■ **Record excerpts**
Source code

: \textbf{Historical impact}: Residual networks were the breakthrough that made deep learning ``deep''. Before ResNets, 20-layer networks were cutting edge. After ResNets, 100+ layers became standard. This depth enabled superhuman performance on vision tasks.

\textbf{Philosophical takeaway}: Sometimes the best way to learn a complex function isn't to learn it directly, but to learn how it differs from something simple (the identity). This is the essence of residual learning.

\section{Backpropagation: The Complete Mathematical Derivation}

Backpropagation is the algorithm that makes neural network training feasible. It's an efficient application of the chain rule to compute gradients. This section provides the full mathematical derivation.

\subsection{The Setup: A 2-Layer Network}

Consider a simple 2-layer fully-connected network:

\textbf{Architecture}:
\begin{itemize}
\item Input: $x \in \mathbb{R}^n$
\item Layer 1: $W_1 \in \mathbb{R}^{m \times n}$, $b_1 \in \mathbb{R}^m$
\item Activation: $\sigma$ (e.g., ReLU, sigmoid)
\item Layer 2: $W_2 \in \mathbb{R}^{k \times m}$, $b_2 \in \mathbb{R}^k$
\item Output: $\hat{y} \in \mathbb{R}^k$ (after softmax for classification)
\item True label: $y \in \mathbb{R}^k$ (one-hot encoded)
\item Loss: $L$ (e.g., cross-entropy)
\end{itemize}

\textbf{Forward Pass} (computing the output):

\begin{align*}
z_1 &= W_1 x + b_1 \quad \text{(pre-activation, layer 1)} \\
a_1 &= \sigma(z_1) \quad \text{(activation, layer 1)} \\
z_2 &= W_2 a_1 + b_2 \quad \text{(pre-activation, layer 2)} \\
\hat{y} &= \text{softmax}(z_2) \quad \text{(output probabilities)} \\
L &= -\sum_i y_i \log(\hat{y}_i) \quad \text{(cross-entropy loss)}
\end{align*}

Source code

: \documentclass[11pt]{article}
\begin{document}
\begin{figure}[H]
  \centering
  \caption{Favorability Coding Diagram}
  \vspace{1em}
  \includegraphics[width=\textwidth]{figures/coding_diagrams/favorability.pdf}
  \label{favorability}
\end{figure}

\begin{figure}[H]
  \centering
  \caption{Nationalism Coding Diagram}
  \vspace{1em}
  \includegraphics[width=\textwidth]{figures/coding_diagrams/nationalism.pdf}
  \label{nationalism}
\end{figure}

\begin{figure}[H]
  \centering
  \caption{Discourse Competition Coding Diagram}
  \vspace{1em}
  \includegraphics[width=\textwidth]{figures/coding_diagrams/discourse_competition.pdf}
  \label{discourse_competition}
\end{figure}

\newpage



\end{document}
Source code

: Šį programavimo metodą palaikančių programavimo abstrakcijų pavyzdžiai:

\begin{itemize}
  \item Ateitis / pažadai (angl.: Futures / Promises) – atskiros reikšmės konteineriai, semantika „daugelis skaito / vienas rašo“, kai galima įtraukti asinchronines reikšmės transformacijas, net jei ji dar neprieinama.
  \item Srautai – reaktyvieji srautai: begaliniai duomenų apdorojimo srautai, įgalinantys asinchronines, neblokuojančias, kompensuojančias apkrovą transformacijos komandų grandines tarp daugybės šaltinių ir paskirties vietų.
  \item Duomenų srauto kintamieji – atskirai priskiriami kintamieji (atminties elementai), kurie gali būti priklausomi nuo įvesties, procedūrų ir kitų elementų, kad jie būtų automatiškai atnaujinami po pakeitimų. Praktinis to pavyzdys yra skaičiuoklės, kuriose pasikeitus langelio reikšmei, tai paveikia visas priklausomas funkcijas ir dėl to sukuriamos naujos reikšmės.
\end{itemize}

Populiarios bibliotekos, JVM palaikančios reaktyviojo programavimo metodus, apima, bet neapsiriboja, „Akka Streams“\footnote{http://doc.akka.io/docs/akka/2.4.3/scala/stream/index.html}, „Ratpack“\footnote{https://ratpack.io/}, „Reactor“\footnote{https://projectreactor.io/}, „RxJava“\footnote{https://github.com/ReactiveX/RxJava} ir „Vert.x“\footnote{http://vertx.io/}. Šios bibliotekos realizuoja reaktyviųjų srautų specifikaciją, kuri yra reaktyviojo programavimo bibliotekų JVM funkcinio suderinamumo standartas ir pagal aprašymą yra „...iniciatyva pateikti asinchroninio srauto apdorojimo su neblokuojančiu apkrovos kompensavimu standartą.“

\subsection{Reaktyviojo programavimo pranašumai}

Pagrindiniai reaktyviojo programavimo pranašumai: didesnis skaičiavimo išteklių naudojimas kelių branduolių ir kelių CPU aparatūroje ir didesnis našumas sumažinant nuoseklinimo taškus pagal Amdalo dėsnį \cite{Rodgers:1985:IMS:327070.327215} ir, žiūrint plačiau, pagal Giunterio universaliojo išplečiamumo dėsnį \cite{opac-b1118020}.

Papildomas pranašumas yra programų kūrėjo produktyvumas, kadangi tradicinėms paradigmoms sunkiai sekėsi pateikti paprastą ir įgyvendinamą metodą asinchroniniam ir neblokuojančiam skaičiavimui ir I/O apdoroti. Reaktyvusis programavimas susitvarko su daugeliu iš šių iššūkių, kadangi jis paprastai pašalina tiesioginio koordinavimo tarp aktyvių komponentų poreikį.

■ **Directions**
The required output is the exact run of lines from the beginning of the records to the line with "Input: $x \in", that line included.

■ **Response for this exercise**
Source code

: \textbf{Historical impact}: Residual networks were the breakthrough that made deep learning ``deep''. Before ResNets, 20-layer networks were cutting edge. After ResNets, 100+ layers became standard. This depth enabled superhuman performance on vision tasks.

\textbf{Philosophical takeaway}: Sometimes the best way to learn a complex function isn't to learn it directly, but to learn how it differs from something simple (the identity). This is the essence of residual learning.

\section{Backpropagation: The Complete Mathematical Derivation}

Backpropagation is the algorithm that makes neural network training feasible. It's an efficient application of the chain rule to compute gradients. This section provides the full mathematical derivation.

\subsection{The Setup: A 2-Layer Network}

Consider a simple 2-layer fully-connected network:

\textbf{Architecture}:
\begin{itemize}
\item Input: $x \in \mathbb{R}^n$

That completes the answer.